» EXERCISE MATERIALS:
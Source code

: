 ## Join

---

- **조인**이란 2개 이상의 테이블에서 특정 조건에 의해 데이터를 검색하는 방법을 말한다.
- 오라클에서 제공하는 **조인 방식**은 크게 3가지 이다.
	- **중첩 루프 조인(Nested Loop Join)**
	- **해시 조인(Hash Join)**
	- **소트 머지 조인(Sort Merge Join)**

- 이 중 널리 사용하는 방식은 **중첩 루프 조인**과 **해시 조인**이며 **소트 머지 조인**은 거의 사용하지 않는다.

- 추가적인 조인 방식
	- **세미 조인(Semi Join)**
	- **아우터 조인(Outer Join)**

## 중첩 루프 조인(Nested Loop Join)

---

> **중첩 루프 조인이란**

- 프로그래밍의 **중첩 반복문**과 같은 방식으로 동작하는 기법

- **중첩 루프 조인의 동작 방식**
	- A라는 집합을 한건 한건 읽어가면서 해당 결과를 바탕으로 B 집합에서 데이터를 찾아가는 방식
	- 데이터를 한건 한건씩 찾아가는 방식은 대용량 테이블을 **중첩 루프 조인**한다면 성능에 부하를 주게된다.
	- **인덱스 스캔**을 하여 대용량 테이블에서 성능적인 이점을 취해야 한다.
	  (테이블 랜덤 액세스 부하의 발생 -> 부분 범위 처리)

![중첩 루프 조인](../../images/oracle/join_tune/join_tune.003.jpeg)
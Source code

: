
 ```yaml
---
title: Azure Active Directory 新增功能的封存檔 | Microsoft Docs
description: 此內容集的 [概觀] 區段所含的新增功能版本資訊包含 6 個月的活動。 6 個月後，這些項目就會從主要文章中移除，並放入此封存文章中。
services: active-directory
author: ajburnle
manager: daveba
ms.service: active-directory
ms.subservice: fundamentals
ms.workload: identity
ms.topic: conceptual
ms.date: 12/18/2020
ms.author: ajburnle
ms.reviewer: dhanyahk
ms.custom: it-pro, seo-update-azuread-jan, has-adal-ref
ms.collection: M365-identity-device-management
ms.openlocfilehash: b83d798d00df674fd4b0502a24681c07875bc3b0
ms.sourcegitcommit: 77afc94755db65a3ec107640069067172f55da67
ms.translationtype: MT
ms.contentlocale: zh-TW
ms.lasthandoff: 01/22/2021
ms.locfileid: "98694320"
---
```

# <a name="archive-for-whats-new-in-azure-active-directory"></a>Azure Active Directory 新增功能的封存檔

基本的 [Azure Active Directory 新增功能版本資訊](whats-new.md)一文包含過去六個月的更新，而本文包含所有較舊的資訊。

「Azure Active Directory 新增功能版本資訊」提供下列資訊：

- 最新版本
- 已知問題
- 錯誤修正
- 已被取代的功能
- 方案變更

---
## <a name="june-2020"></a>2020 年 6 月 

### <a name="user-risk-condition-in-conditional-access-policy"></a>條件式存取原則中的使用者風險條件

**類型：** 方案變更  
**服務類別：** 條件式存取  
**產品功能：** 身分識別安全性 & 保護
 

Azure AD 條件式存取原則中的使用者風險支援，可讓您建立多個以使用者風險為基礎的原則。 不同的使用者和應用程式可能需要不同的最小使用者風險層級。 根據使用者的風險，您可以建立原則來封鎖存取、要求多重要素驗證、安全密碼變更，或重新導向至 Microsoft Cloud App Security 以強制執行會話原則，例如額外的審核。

» YOUR TASK:
Transcribe all of the material exactly as it appears.

» RESULT FOR THIS TASK:
Source code

: ## Join

---

- **조인**이란 2개 이상의 테이블에서 특정 조건에 의해 데이터를 검색하는 방법을 말한다.
- 오라클에서 제공하는 **조인 방식**은 크게 3가지 이다.
	- **중첩 루프 조인(Nested Loop Join)**
	- **해시 조인(Hash Join)**
	- **소트 머지 조인(Sort Merge Join)**

- 이 중 널리 사용하는 방식은 **중첩 루프 조인**과 **해시 조인**이며 **소트 머지 조인**은 거의 사용하지 않는다.

- 추가적인 조인 방식
	- **세미 조인(Semi Join)**
	- **아우터 조인(Outer Join)**

## 중첩 루프 조인(Nested Loop Join)

---

> **중첩 루프 조인이란**

- 프로그래밍의 **중첩 반복문**과 같은 방식으로 동작하는 기법

- **중첩 루프 조인의 동작 방식**
	- A라는 집합을 한건 한건 읽어가면서 해당 결과를 바탕으로 B 집합에서 데이터를 찾아가는 방식
	- 데이터를 한건 한건씩 찾아가는 방식은 대용량 테이블을 **중첩 루프 조인**한다면 성능에 부하를 주게된다.
	- **인덱스 스캔**을 하여 대용량 테이블에서 성능적인 이점을 취해야 한다.
	  (테이블 랜덤 액세스 부하의 발생 -> 부분 범위 처리)

![중첩 루프 조인](../../images/oracle/join_tune/join_tune.003.jpeg)
Source code

:
 ```yaml
---
title: Azure Active Directory 新增功能的封存檔 | Microsoft Docs
description: 此內容集的 [概觀] 區段所含的新增功能版本資訊包含 6 個月的活動。 6 個月後，這些項目就會從主要文章中移除，並放入此封存文章中。
services: active-directory
author: ajburnle
manager: daveba
ms.service: active-directory
ms.subservice: fundamentals
ms.workload: identity
ms.topic: conceptual
ms.date: 12/18/2020
ms.author: ajburnle
ms.reviewer: dhanyahk
ms.custom: it-pro, seo-update-azuread-jan, has-adal-ref
ms.collection: M365-identity-device-management
ms.openlocfilehash: b83d798d00df674fd4b0502a24681c07875bc3b0
ms.sourcegitcommit: 77afc94755db65a3ec107640069067172f55da67
ms.translationtype: MT
ms.contentlocale: zh-TW
ms.lasthandoff: 01/22/2021
ms.locfileid: "98694320"
---
```

# <a name="archive-for-whats-new-in-azure-active-directory"></a>Azure Active Directory 新增功能的封存檔

基本的 [Azure Active Directory 新增功能版本資訊](whats-new.md)一文包含過去六個月的更新，而本文包含所有較舊的資訊。

「Azure Active Directory 新增功能版本資訊」提供下列資訊：

- 最新版本
- 已知問題
- 錯誤修正
- 已被取代的功能
- 方案變更

---
## <a name="june-2020"></a>2020 年 6 月 

### <a name="user-risk-condition-in-conditional-access-policy"></a>條件式存取原則中的使用者風險條件

**類型：** 方案變更  
**服務類別：** 條件式存取  
**產品功能：** 身分識別安全性 & 保護
 

Azure AD 條件式存取原則中的使用者風險支援，可讓您建立多個以使用者風險為基礎的原則。 不同的使用者和應用程式可能需要不同的最小使用者風險層級。 根據使用者的風險，您可以建立原則來封鎖存取、要求多重要素驗證、安全密碼變更，或重新導向至 Microsoft Cloud App Security 以強制執行會話原則，例如額外的審核。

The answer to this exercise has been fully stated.